Penanganan polusi udara di Jakarta harus menyentuh hingga ke akarnya, bukan solusi-solusi temporer.
JAKARTA - Pemerintah perlu mengevaluasi buruknya kualitas udara di Jakarta. Selain menyebabkan kematian dan memburuknya kesehatan, kerugian ekonomi akibat polusi hampir mencapai tiga triliun rupiah per tahun.
"Selain meningkatkan biaya kesehatan, kerugian ekonomi akibat polusi udara Jakarta diperkirakan mencapai 2,9 triliun rupiah per tahun atau 2,2 persen produk domestik regional bruto (PDRB) Jakarta (Ginanjar Syuhada dkk.2023)," ucap Direktur Eksekutif Institute for Essential Services Reform (IESR), Fabby Tumiwa, kepada Koran Jakarta, Kamis (17/8).
Dia menjelaskan ada kajian lain yang memberikan dampak dan kerugian ekonomi lebih besar dari ini. "Jadi, penanganan polusi udara di Jakarta harus menyentuh hingga ke akarnya, bukan solusi-solusi temporer.
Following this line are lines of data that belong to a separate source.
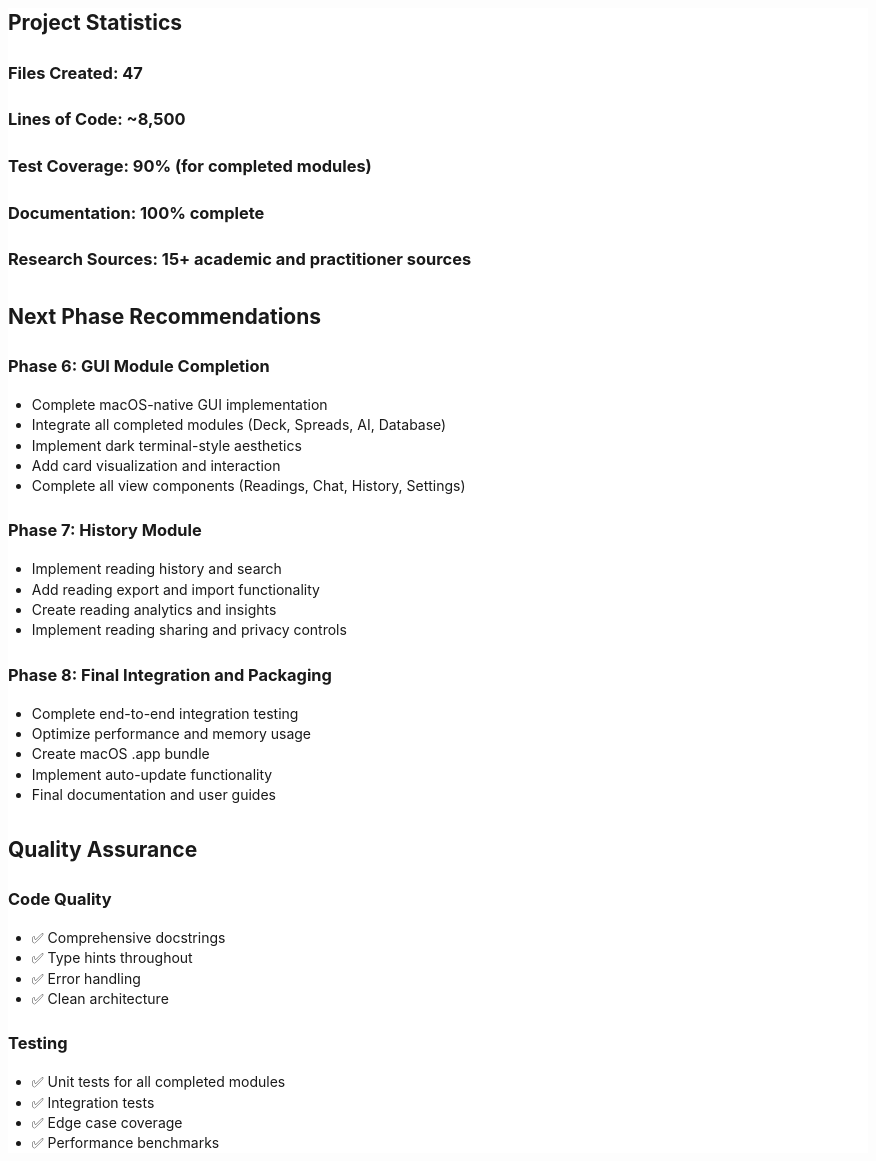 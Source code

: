 
## Project Statistics

### Files Created: 47
### Lines of Code: ~8,500
### Test Coverage: 90% (for completed modules)
### Documentation: 100% complete
### Research Sources: 15+ academic and practitioner sources

## Next Phase Recommendations

### Phase 6: GUI Module Completion
- Complete macOS-native GUI implementation
- Integrate all completed modules (Deck, Spreads, AI, Database)
- Implement dark terminal-style aesthetics
- Add card visualization and interaction
- Complete all view components (Readings, Chat, History, Settings)

### Phase 7: History Module
- Implement reading history and search
- Add reading export and import functionality
- Create reading analytics and insights
- Implement reading sharing and privacy controls

### Phase 8: Final Integration and Packaging
- Complete end-to-end integration testing
- Optimize performance and memory usage
- Create macOS .app bundle
- Implement auto-update functionality
- Final documentation and user guides

## Quality Assurance

### Code Quality
- ✅ Comprehensive docstrings
- ✅ Type hints throughout
- ✅ Error handling
- ✅ Clean architecture

### Testing
- ✅ Unit tests for all completed modules
- ✅ Integration tests
- ✅ Edge case coverage
- ✅ Performance benchmarks
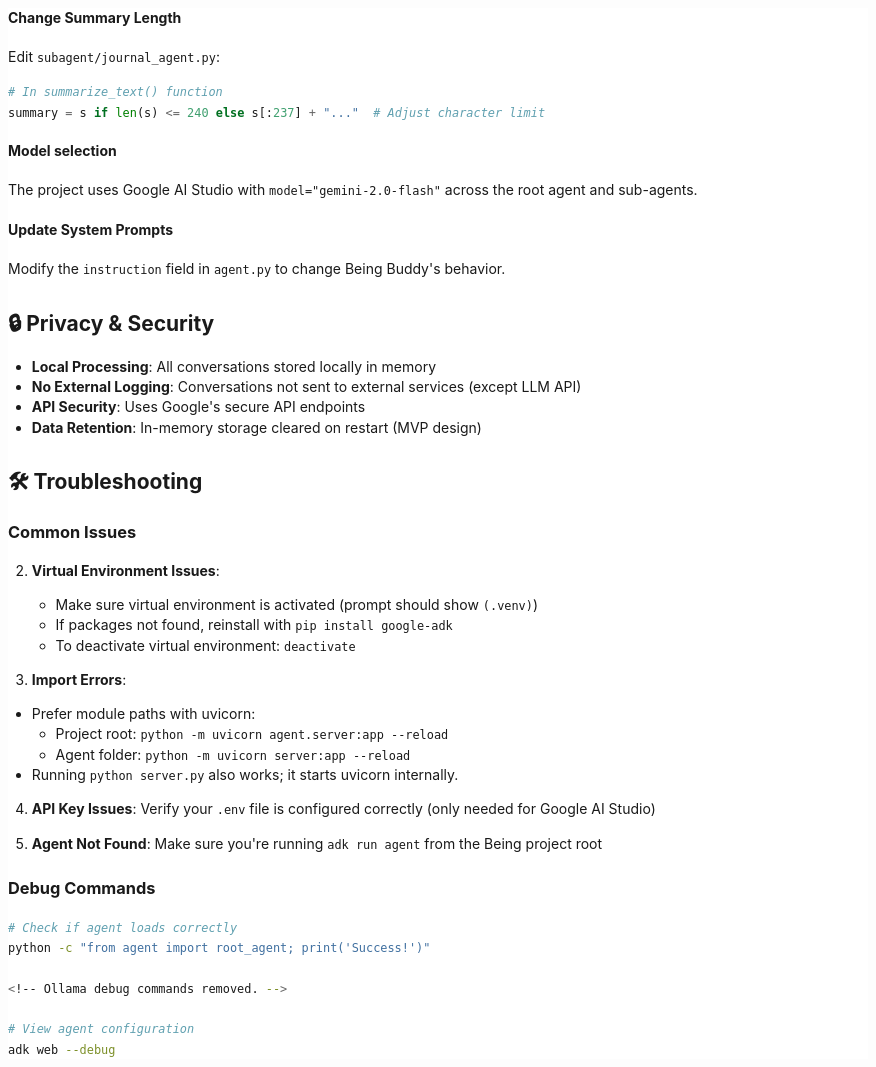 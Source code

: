 #### Change Summary Length
Edit `subagent/journal_agent.py`:
```python
# In summarize_text() function  
summary = s if len(s) <= 240 else s[:237] + "..."  # Adjust character limit
```

#### Model selection
The project uses Google AI Studio with `model="gemini-2.0-flash"` across the root agent and sub-agents.

#### Update System Prompts
Modify the `instruction` field in `agent.py` to change Being Buddy's behavior.

## 🔒 Privacy & Security

- **Local Processing**: All conversations stored locally in memory
- **No External Logging**: Conversations not sent to external services (except LLM API)
- **API Security**: Uses Google's secure API endpoints
- **Data Retention**: In-memory storage cleared on restart (MVP design)

## 🛠️ Troubleshooting

### Common Issues



2. **Virtual Environment Issues**: 
   - Make sure virtual environment is activated (prompt should show `(.venv)`)
   - If packages not found, reinstall with `pip install google-adk`
   - To deactivate virtual environment: `deactivate`

3. **Import Errors**:
  - Prefer module paths with uvicorn:
    - Project root: `python -m uvicorn agent.server:app --reload`
    - Agent folder: `python -m uvicorn server:app --reload`
  - Running `python server.py` also works; it starts uvicorn internally.

4. **API Key Issues**: Verify your `.env` file is configured correctly (only needed for Google AI Studio)

5. **Agent Not Found**: Make sure you're running `adk run agent` from the Being project root

### Debug Commands
```bash
# Check if agent loads correctly
python -c "from agent import root_agent; print('Success!')"

<!-- Ollama debug commands removed. -->

# View agent configuration
adk web --debug
```
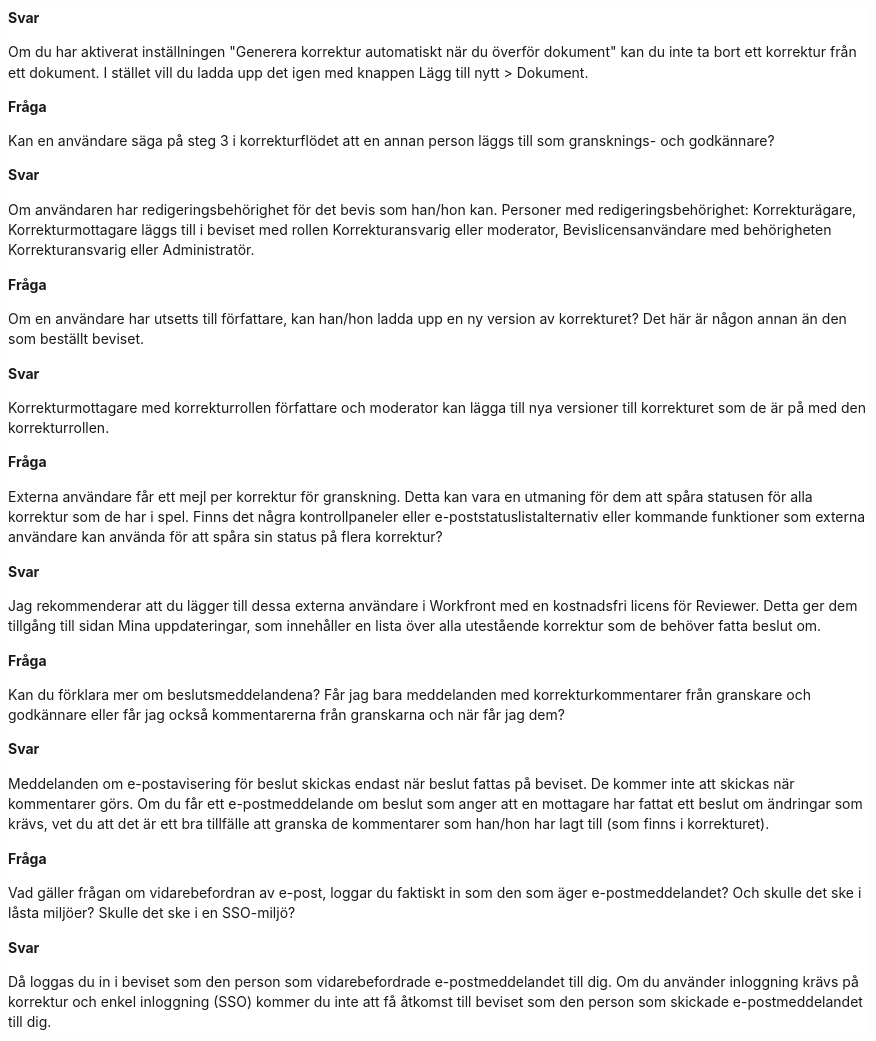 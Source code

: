 **Svar**

Om du har aktiverat inställningen &quot;Generera korrektur automatiskt när du överför dokument&quot; kan du inte ta bort ett korrektur från ett dokument. I stället vill du ladda upp det igen med knappen Lägg till nytt > Dokument.

**Fråga**

Kan en användare säga på steg 3 i korrekturflödet att en annan person läggs till som gransknings- och godkännare?

**Svar**

Om användaren har redigeringsbehörighet för det bevis som han/hon kan. Personer med redigeringsbehörighet: Korrekturägare, Korrekturmottagare läggs till i beviset med rollen Korrekturansvarig eller moderator, Bevislicensanvändare med behörigheten Korrekturansvarig eller Administratör.

**Fråga**

Om en användare har utsetts till författare, kan han/hon ladda upp en ny version av korrekturet? Det här är någon annan än den som beställt beviset.

**Svar**

Korrekturmottagare med korrekturrollen författare och moderator kan lägga till nya versioner till korrekturet som de är på med den korrekturrollen.

**Fråga**

Externa användare får ett mejl per korrektur för granskning. Detta kan vara en utmaning för dem att spåra statusen för alla korrektur som de har i spel. Finns det några kontrollpaneler eller e-poststatuslistalternativ eller kommande funktioner som externa användare kan använda för att spåra sin status på flera korrektur?

**Svar**

Jag rekommenderar att du lägger till dessa externa användare i Workfront med en kostnadsfri licens för Reviewer. Detta ger dem tillgång till sidan Mina uppdateringar, som innehåller en lista över alla utestående korrektur som de behöver fatta beslut om.

**Fråga**

Kan du förklara mer om beslutsmeddelandena? Får jag bara meddelanden med korrekturkommentarer från granskare och godkännare eller får jag också kommentarerna från granskarna och när får jag dem?

**Svar**

Meddelanden om e-postavisering för beslut skickas endast när beslut fattas på beviset. De kommer inte att skickas när kommentarer görs. Om du får ett e-postmeddelande om beslut som anger att en mottagare har fattat ett beslut om ändringar som krävs, vet du att det är ett bra tillfälle att granska de kommentarer som han/hon har lagt till (som finns i korrekturet).

**Fråga**

Vad gäller frågan om vidarebefordran av e-post, loggar du faktiskt in som den som äger e-postmeddelandet? Och skulle det ske i låsta miljöer? Skulle det ske i en SSO-miljö?

**Svar**

Då loggas du in i beviset som den person som vidarebefordrade e-postmeddelandet till dig. Om du använder inloggning krävs på korrektur och enkel inloggning (SSO) kommer du inte att få åtkomst till beviset som den person som skickade e-postmeddelandet till dig.
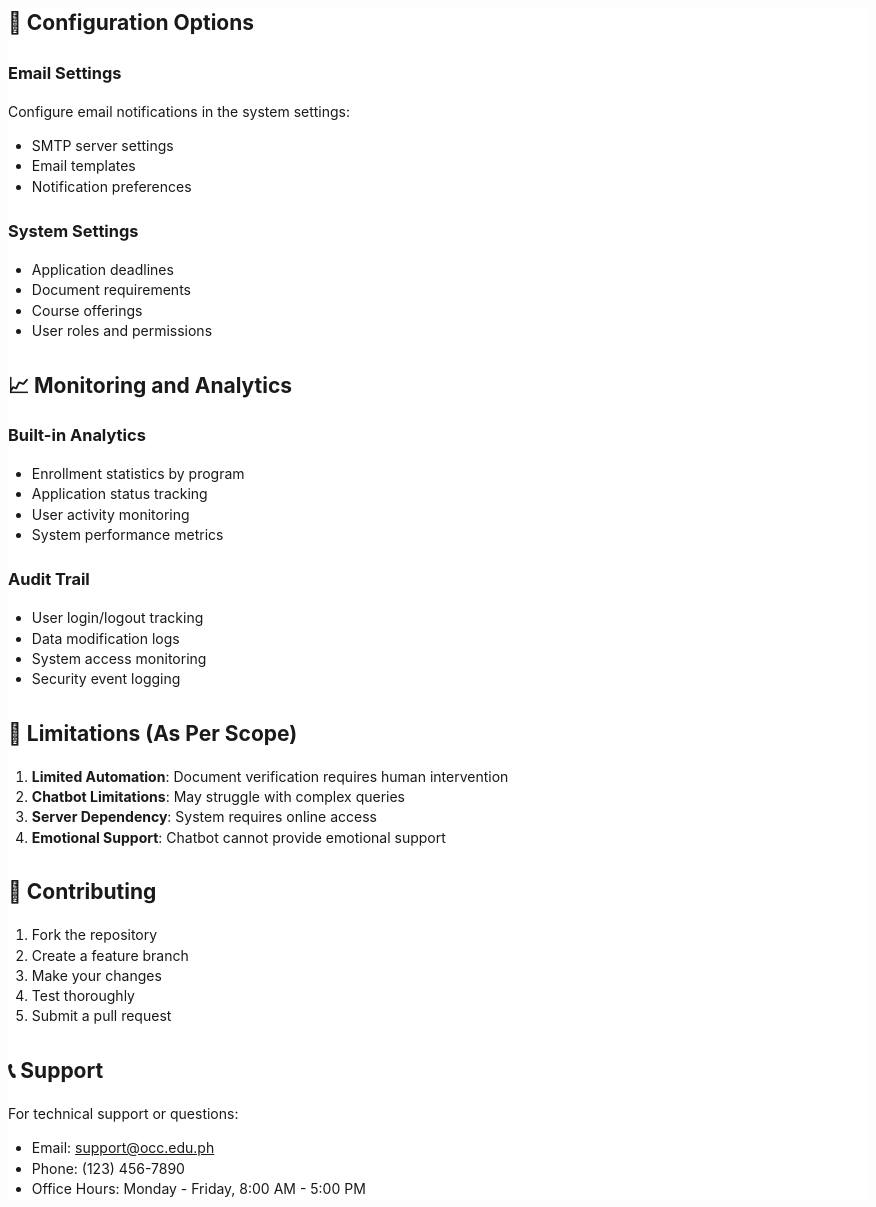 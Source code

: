 ## 🔧 Configuration Options

### Email Settings
Configure email notifications in the system settings:
- SMTP server settings
- Email templates
- Notification preferences

### System Settings
- Application deadlines
- Document requirements
- Course offerings
- User roles and permissions

## 📈 Monitoring and Analytics

### Built-in Analytics
- Enrollment statistics by program
- Application status tracking
- User activity monitoring
- System performance metrics

### Audit Trail
- User login/logout tracking
- Data modification logs
- System access monitoring
- Security event logging

## 🚨 Limitations (As Per Scope)

1. **Limited Automation**: Document verification requires human intervention
2. **Chatbot Limitations**: May struggle with complex queries
3. **Server Dependency**: System requires online access
4. **Emotional Support**: Chatbot cannot provide emotional support

## 🤝 Contributing

1. Fork the repository
2. Create a feature branch
3. Make your changes
4. Test thoroughly
5. Submit a pull request

## 📞 Support

For technical support or questions:
- Email: support@occ.edu.ph
- Phone: (123) 456-7890
- Office Hours: Monday - Friday, 8:00 AM - 5:00 PM
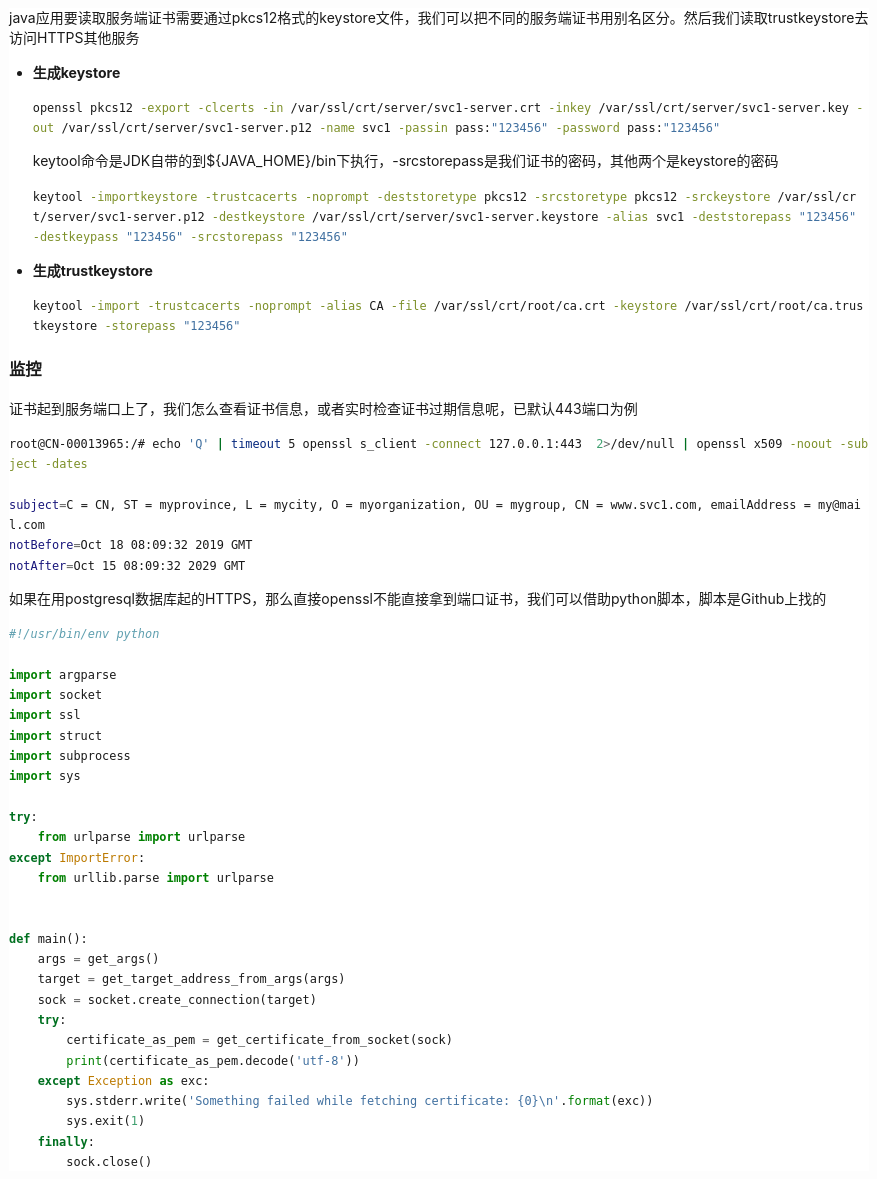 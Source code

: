 java应用要读取服务端证书需要通过pkcs12格式的keystore文件，我们可以把不同的服务端证书用别名区分。然后我们读取trustkeystore去访问HTTPS其他服务

- **生成keystore**

  ```bash
  openssl pkcs12 -export -clcerts -in /var/ssl/crt/server/svc1-server.crt -inkey /var/ssl/crt/server/svc1-server.key -out /var/ssl/crt/server/svc1-server.p12 -name svc1 -passin pass:"123456" -password pass:"123456"
  ```

  keytool命令是JDK自带的到${JAVA_HOME}/bin下执行，-srcstorepass是我们证书的密码，其他两个是keystore的密码

  ```bash
  keytool -importkeystore -trustcacerts -noprompt -deststoretype pkcs12 -srcstoretype pkcs12 -srckeystore /var/ssl/crt/server/svc1-server.p12 -destkeystore /var/ssl/crt/server/svc1-server.keystore -alias svc1 -deststorepass "123456" -destkeypass "123456" -srcstorepass "123456"
  ```

- **生成trustkeystore**

  ```bash
  keytool -import -trustcacerts -noprompt -alias CA -file /var/ssl/crt/root/ca.crt -keystore /var/ssl/crt/root/ca.trustkeystore -storepass "123456"
  ```

### 监控

证书起到服务端口上了，我们怎么查看证书信息，或者实时检查证书过期信息呢，已默认443端口为例

```bash
root@CN-00013965:/# echo 'Q' | timeout 5 openssl s_client -connect 127.0.0.1:443  2>/dev/null | openssl x509 -noout -subject -dates

subject=C = CN, ST = myprovince, L = mycity, O = myorganization, OU = mygroup, CN = www.svc1.com, emailAddress = my@mail.com
notBefore=Oct 18 08:09:32 2019 GMT
notAfter=Oct 15 08:09:32 2029 GMT
```

如果在用postgresql数据库起的HTTPS，那么直接openssl不能直接拿到端口证书，我们可以借助python脚本，脚本是Github上找的

```python
#!/usr/bin/env python

import argparse
import socket
import ssl
import struct
import subprocess
import sys

try:
    from urlparse import urlparse
except ImportError:
    from urllib.parse import urlparse


def main():
    args = get_args()
    target = get_target_address_from_args(args)
    sock = socket.create_connection(target)
    try:
        certificate_as_pem = get_certificate_from_socket(sock)
        print(certificate_as_pem.decode('utf-8'))
    except Exception as exc:
        sys.stderr.write('Something failed while fetching certificate: {0}\n'.format(exc))
        sys.exit(1)
    finally:
        sock.close()

```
Artinya, pemerintah harus dapat mengidentifikasi sumber polusi dan mengambil kebijakan untuk mengurangi polusi dari sumber-sumber tersebut," tegas Fabby.
Dia mengatakan sumber utama polusi udara di Jakarta adalah asap kendaraan bermotor berbahan bakar minyak (BBM). Mayoritas produk BBM yang dijual di Indonesia kualitasnya rendah, dan berstandar Euro 2 yang memiliki tingkat kandungan sulfur yang tinggi.
"Pemerintah seharusnya sudah harus melarang penjualan BBM di bawah Euro 2 dan CN 48 sesuai Peraturan Menteri LHK," ujarnya.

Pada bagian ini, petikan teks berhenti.